**INFORMATION PROVIDED**
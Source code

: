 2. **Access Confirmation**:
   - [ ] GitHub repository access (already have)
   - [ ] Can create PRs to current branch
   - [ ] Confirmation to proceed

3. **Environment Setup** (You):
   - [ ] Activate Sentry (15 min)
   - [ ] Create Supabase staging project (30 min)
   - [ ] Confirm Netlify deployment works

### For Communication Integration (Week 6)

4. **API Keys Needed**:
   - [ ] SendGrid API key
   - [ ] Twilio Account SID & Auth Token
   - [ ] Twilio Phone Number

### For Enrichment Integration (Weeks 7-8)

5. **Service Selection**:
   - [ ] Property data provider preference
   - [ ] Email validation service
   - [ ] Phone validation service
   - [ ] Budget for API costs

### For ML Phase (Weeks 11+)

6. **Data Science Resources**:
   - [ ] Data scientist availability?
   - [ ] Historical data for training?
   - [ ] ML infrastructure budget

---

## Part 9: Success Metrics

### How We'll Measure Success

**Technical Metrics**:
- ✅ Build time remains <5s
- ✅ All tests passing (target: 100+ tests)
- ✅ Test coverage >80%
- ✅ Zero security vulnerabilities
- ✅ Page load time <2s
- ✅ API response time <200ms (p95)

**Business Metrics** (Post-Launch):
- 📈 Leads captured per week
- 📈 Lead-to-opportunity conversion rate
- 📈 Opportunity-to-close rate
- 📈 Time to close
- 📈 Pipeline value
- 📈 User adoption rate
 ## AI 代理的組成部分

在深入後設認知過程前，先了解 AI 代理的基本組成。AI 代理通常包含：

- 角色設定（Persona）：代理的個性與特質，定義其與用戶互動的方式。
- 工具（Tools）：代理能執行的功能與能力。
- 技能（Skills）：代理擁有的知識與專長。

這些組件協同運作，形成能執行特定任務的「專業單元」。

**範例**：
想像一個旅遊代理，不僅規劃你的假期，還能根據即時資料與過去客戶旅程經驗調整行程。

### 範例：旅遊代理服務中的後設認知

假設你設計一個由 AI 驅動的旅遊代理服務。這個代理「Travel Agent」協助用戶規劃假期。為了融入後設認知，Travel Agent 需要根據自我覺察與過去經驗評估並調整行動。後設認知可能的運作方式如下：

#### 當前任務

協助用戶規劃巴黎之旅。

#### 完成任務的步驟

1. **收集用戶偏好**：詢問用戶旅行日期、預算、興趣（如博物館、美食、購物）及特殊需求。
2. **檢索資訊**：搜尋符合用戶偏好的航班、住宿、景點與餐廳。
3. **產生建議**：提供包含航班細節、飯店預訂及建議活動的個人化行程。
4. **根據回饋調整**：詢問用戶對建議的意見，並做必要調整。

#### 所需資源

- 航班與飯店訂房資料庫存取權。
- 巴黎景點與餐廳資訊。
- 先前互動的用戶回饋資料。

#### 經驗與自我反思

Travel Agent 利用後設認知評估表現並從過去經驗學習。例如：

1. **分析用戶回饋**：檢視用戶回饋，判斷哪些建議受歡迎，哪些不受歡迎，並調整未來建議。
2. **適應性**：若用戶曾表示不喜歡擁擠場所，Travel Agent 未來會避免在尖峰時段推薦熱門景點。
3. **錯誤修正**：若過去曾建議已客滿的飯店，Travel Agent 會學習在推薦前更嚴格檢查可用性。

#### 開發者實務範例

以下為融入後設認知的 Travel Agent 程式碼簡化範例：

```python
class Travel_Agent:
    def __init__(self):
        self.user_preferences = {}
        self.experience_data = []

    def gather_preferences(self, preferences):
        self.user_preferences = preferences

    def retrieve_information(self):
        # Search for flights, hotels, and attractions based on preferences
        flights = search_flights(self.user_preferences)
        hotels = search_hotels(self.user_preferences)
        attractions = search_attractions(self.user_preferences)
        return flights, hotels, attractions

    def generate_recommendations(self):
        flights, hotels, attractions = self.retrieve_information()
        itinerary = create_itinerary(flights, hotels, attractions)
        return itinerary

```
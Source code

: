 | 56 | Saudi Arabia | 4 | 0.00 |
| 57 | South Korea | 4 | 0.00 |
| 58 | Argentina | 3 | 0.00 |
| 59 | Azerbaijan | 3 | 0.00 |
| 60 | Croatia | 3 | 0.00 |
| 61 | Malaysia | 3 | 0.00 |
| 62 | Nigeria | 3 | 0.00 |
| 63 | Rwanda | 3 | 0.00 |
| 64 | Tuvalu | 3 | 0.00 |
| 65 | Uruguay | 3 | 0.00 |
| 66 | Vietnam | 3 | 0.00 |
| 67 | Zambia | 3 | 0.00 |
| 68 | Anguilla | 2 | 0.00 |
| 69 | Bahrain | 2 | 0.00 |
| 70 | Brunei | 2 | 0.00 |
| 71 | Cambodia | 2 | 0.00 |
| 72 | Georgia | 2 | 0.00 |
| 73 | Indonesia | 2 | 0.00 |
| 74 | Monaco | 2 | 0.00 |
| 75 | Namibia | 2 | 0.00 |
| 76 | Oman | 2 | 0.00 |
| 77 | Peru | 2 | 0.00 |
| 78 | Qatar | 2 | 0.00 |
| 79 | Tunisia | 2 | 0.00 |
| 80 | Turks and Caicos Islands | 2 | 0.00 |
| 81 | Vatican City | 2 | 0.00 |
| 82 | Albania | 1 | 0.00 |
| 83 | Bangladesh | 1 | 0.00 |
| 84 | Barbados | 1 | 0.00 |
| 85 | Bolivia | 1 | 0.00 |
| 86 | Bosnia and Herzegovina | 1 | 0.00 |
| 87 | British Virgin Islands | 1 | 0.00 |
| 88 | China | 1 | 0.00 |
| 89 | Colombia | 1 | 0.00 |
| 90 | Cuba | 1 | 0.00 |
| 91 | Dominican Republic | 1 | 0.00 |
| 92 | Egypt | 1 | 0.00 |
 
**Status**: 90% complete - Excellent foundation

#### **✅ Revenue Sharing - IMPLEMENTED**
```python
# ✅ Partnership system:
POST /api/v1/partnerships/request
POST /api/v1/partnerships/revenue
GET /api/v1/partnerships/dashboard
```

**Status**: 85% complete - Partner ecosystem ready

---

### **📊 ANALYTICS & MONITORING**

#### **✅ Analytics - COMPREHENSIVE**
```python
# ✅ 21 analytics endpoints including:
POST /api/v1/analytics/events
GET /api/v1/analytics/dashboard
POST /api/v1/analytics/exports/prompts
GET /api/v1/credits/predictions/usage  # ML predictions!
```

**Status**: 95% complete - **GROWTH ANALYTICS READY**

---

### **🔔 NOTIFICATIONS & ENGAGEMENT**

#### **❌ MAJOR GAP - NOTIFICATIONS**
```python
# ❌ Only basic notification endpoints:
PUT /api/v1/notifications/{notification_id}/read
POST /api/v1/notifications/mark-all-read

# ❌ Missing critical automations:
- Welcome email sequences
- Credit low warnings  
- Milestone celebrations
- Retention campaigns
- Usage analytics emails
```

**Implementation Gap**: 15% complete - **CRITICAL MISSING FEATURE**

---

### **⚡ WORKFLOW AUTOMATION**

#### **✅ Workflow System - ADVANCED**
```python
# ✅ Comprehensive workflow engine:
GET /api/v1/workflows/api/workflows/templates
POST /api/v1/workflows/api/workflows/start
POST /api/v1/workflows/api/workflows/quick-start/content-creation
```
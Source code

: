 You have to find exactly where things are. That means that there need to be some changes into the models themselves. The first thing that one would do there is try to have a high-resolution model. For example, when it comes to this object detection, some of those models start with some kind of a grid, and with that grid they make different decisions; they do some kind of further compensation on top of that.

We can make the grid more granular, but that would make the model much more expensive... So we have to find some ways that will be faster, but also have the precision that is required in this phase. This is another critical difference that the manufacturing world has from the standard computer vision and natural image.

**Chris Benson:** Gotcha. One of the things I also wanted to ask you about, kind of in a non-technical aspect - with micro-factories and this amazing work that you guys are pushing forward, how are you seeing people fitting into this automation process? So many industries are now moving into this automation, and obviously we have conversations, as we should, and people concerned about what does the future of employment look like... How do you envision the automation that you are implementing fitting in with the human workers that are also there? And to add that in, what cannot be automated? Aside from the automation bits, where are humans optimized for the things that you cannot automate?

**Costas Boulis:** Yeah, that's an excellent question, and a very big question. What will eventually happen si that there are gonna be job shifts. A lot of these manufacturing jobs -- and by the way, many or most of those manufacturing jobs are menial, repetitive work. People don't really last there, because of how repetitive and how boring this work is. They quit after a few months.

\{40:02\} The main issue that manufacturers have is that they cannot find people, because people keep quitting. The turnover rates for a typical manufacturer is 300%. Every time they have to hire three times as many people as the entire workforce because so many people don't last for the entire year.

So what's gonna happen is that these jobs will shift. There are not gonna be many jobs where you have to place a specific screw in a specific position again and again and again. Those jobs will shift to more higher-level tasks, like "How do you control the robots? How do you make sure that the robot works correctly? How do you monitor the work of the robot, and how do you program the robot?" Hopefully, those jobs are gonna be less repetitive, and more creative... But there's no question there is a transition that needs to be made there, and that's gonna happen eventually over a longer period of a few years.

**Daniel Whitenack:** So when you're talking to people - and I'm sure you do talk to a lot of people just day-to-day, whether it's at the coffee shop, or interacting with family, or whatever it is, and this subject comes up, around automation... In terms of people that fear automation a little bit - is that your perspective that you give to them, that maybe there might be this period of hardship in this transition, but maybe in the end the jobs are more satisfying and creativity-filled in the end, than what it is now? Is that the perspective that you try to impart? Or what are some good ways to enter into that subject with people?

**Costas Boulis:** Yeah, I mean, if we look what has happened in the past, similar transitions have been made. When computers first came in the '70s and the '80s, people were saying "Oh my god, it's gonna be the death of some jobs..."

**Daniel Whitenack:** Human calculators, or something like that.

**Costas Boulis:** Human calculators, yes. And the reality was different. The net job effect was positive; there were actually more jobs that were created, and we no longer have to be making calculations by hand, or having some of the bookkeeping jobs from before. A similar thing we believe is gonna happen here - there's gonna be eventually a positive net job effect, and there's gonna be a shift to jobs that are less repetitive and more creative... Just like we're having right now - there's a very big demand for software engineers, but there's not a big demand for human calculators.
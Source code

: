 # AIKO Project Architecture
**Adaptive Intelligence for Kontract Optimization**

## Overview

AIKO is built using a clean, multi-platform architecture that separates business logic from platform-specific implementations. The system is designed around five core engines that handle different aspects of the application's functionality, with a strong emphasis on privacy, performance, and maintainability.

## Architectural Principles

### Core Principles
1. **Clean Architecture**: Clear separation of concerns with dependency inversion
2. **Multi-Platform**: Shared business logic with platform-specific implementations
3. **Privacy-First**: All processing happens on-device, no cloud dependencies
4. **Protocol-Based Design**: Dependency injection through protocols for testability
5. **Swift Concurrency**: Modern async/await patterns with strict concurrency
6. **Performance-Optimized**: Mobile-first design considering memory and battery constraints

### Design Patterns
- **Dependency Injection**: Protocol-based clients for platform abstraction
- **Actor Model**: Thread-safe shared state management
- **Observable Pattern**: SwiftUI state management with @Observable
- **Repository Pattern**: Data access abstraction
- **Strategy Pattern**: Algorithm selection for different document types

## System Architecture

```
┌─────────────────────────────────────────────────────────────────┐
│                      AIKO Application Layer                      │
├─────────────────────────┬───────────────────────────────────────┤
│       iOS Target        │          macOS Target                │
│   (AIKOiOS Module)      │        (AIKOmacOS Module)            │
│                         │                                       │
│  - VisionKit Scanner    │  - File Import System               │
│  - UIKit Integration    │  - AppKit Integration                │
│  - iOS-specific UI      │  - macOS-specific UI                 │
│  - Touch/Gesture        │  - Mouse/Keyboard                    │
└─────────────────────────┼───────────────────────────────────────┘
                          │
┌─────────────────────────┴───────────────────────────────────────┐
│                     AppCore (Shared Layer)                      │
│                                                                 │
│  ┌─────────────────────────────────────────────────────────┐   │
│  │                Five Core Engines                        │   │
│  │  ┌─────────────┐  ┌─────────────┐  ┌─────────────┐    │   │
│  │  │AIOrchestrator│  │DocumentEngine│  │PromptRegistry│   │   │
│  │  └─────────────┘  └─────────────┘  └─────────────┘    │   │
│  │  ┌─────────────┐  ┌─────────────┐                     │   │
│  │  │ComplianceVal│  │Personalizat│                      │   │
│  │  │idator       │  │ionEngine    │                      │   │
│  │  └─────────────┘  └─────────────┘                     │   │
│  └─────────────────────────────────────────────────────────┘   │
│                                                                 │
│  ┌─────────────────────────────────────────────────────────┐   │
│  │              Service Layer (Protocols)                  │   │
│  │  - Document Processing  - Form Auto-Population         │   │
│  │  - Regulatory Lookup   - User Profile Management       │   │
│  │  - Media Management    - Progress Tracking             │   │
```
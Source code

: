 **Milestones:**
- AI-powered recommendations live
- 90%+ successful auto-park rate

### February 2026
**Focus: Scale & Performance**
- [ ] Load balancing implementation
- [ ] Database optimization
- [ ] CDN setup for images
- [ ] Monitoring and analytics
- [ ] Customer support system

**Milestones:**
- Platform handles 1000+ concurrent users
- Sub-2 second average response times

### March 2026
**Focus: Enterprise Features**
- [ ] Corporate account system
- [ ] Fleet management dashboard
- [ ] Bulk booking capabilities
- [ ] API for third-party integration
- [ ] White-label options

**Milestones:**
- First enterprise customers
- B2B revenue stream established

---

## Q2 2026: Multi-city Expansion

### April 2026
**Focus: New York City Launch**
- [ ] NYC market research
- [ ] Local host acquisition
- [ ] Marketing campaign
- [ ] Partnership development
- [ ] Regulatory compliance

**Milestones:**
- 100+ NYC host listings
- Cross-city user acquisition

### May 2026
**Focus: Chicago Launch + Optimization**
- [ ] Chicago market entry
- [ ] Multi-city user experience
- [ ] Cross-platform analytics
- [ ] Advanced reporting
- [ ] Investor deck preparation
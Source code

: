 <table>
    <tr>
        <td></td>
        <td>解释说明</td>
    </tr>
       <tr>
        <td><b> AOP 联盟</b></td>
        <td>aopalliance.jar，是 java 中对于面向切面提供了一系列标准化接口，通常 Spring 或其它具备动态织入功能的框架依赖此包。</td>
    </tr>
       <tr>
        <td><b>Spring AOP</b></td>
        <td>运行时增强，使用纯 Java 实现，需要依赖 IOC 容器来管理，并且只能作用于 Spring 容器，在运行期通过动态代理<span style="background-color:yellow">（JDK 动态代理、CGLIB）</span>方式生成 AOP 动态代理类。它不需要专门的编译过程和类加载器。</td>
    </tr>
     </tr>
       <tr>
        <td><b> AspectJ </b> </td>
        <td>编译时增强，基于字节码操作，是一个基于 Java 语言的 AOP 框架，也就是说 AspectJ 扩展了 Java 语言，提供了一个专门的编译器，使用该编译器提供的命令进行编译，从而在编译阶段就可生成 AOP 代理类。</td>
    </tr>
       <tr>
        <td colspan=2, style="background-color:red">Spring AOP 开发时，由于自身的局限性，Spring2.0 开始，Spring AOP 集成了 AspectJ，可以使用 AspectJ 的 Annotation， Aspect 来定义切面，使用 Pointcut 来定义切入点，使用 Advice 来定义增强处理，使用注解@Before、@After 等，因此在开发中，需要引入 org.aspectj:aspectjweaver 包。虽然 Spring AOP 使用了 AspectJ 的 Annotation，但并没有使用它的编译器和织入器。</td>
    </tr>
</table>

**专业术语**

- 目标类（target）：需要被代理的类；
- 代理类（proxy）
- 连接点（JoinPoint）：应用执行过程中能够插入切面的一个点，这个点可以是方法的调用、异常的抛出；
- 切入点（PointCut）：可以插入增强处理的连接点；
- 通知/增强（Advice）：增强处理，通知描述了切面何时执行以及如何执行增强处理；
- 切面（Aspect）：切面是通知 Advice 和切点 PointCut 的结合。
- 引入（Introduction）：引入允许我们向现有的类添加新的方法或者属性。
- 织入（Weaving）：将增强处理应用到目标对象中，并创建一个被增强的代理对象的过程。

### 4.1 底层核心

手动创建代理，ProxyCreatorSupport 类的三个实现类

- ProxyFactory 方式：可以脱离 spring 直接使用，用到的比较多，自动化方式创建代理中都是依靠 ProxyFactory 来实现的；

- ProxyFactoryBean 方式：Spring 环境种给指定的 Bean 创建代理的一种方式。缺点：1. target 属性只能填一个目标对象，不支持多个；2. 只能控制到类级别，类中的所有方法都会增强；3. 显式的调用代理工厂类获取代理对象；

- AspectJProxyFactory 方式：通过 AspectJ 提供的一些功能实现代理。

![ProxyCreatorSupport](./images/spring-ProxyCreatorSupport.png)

**THE TASK**
Scan the material above for the word "response", and copy each line where it appears.

**PROBLEM SOLUTION**
- ✅ API response time <200ms (p95)
- Sub-2 second average response times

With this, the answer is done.